Op has had a sore in the genital area caused by the herpes virus and that can be passed on and lead to another person having a genital sore so the consensus on this thread is that she is a mean/irresponsible etc person for not disclosing.
I have had a sore in the facial area also caused by the herpes virus which can also be passed on and lead to someone having a sore in the genital area. How are the two different?

Elcantador · 14/05/2017 15:42

One more thing, not a question but an observation.
I noticed that in the UK people refer to facial herpes as coldsores so i bet a lot of people dont realise that they are caused by the herpes virus, the same virus that causes genital herpes. (Where i come from we dont have a seperate word for coldsores, we just call them herpesz)
And while coldsores are considered just unsighty ... genital herpes , wow, it is like a curse, there are people who feel suicidal when they get diagnosed.A family planning nurse told me that the reason they dont routinely test for it is because there is so much stigma attached to it.
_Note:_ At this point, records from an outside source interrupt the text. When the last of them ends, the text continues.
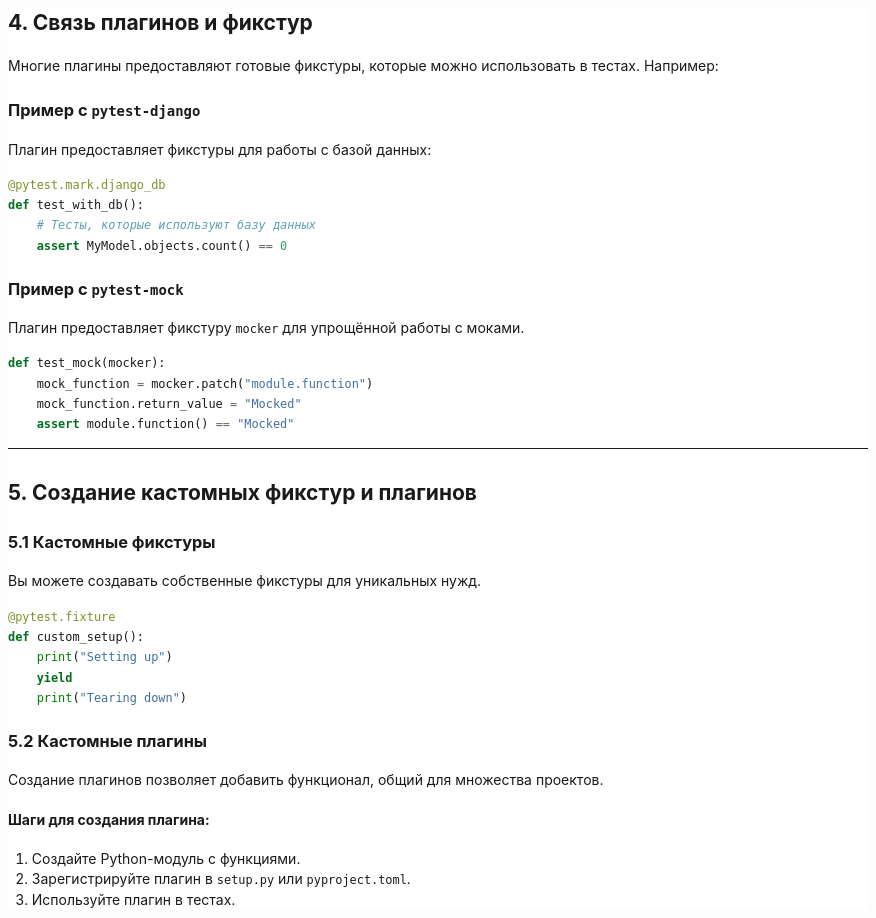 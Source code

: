 
## 4. Связь плагинов и фикстур

Многие плагины предоставляют готовые фикстуры, которые можно использовать в тестах. Например:

### Пример с `pytest-django`
Плагин предоставляет фикстуры для работы с базой данных:
```python
@pytest.mark.django_db
def test_with_db():
    # Тесты, которые используют базу данных
    assert MyModel.objects.count() == 0
```

### Пример с `pytest-mock`
Плагин предоставляет фикстуру `mocker` для упрощённой работы с моками.
```python
def test_mock(mocker):
    mock_function = mocker.patch("module.function")
    mock_function.return_value = "Mocked"
    assert module.function() == "Mocked"
```

---

## 5. Создание кастомных фикстур и плагинов

### 5.1 Кастомные фикстуры
Вы можете создавать собственные фикстуры для уникальных нужд.
```python
@pytest.fixture
def custom_setup():
    print("Setting up")
    yield
    print("Tearing down")
```

### 5.2 Кастомные плагины
Создание плагинов позволяет добавить функционал, общий для множества проектов.

#### Шаги для создания плагина:
1. Создайте Python-модуль с функциями.
2. Зарегистрируйте плагин в `setup.py` или `pyproject.toml`.
3. Используйте плагин в тестах.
People who dont have outbreaks dont need to know as they would feel horrible and like an outcast. And it doesnt have health implications, such as infertililty, like other STDs.

grannytomine · 14/05/2017 17:44

Elcantador, also if you have the blood test it will tell you if you have herpes but it won't tell you where, so if you have never had an outbreak you won't know if it genital, or "coldsores" on the mouth, or a whitlow on your finger. Lots of people don't realise that a sore infection round the nail can be herpes because whitlow is used to describe it instead.